# What is needed:
Pick the lines holding the string "urlbe" out of the records and copy them.

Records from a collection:
•••
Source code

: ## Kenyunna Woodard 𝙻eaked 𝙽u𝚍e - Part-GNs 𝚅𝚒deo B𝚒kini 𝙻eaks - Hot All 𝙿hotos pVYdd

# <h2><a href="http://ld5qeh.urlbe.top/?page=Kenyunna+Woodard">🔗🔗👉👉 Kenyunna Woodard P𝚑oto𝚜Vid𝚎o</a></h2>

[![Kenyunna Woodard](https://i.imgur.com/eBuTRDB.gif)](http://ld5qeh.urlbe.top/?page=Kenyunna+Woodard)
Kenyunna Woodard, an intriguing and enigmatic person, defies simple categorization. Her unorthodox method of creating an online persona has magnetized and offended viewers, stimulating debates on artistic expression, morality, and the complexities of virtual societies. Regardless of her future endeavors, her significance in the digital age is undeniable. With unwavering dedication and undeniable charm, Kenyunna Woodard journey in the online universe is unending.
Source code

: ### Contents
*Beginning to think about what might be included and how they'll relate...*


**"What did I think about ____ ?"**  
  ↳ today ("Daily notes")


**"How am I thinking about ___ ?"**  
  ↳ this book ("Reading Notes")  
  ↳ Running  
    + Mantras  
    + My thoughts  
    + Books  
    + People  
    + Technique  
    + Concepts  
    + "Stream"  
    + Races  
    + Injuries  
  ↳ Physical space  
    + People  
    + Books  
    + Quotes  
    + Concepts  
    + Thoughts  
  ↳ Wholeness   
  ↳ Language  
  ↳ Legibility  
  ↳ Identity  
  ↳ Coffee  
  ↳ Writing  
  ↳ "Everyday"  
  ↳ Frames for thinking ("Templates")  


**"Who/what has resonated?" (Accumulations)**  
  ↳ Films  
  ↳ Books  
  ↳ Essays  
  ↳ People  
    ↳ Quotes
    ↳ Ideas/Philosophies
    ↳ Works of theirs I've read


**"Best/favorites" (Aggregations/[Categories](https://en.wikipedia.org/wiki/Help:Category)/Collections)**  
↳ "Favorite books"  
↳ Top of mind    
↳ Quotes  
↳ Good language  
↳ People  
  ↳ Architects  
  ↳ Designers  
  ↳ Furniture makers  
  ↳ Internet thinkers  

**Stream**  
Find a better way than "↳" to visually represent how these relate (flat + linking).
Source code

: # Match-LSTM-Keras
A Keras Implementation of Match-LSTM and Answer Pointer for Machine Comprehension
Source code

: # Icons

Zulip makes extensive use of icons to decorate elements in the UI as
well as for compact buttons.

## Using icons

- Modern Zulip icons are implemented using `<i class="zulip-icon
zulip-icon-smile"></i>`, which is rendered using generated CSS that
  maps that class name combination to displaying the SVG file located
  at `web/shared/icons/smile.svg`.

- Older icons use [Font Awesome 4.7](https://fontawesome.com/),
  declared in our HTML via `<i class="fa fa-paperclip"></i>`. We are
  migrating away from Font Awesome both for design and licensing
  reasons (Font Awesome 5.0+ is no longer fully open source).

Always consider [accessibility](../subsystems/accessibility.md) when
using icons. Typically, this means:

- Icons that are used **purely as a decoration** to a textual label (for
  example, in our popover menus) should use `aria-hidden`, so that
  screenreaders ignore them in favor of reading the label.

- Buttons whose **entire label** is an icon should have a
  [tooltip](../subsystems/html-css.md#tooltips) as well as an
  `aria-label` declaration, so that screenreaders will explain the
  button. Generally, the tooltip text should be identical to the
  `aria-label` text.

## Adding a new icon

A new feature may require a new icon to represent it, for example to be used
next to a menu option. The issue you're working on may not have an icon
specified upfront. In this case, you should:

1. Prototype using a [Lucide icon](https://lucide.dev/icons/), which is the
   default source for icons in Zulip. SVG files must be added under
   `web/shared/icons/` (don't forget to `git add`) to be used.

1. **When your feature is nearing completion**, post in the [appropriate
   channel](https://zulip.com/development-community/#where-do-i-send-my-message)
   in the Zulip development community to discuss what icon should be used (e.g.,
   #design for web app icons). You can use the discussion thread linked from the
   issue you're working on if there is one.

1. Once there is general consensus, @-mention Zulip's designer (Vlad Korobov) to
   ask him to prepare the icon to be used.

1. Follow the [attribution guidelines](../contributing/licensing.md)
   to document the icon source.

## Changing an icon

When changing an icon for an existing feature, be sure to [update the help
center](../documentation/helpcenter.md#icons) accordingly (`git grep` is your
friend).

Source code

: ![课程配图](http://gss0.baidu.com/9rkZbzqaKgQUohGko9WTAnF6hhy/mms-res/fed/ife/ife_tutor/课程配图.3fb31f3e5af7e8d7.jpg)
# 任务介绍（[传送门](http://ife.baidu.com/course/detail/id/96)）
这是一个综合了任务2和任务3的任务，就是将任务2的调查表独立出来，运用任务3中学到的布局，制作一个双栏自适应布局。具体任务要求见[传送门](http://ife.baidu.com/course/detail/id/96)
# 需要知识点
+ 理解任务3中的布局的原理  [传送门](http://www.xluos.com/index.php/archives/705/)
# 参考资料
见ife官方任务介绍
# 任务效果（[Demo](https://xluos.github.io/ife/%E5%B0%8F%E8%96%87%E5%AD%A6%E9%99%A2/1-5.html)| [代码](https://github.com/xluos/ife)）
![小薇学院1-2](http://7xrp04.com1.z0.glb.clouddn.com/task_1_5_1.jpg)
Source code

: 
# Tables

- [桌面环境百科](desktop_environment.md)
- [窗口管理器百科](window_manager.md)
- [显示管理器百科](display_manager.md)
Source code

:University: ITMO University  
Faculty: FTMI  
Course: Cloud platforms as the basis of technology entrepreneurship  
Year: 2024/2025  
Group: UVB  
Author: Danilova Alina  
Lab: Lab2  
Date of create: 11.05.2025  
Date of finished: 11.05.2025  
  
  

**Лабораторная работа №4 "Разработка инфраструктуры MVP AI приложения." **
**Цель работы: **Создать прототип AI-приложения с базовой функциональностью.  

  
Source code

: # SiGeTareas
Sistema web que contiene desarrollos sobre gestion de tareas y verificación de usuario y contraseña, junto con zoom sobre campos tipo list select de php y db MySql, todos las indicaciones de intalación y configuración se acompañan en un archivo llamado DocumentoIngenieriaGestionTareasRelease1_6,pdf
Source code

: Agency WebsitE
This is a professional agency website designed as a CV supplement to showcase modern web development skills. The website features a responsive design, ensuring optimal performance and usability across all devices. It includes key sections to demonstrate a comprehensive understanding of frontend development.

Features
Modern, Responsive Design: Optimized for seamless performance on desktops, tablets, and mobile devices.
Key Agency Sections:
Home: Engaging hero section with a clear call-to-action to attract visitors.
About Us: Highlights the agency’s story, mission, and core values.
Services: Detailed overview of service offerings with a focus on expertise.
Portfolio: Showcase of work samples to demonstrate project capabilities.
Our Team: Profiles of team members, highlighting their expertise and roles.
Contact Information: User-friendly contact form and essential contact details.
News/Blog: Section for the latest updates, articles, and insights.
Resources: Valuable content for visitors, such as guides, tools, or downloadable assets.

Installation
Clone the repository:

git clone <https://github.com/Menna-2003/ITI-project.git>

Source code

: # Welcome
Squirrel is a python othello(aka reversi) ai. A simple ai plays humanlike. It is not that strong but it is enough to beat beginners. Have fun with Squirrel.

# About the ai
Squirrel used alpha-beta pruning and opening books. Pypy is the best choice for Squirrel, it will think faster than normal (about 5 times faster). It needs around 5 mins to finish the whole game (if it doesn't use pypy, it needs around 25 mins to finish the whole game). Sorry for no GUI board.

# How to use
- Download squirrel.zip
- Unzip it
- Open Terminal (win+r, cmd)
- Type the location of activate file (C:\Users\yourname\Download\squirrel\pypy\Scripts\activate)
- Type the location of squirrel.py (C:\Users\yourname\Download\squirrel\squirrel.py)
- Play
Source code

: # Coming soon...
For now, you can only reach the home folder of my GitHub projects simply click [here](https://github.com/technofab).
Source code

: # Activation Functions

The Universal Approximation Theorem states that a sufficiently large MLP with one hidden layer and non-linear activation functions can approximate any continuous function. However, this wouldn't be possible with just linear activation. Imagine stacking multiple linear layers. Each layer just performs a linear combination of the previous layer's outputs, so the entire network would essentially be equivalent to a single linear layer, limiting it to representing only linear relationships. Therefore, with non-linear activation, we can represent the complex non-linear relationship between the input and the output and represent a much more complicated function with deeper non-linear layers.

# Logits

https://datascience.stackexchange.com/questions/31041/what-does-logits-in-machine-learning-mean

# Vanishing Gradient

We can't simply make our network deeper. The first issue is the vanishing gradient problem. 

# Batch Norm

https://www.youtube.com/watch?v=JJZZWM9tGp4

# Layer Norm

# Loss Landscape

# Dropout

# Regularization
•••
# Solution to the problem:
# <h2><a href="http://ld5qeh.urlbe.top/?page=Kenyunna+Woodard">🔗🔗👉👉 Kenyunna Woodard P𝚑oto𝚜Vid𝚎o</a></h2>
[![Kenyunna Woodard](https://i.imgur.com/eBuTRDB.gif)](http://ld5qeh.urlbe.top/?page=Kenyunna+Woodard)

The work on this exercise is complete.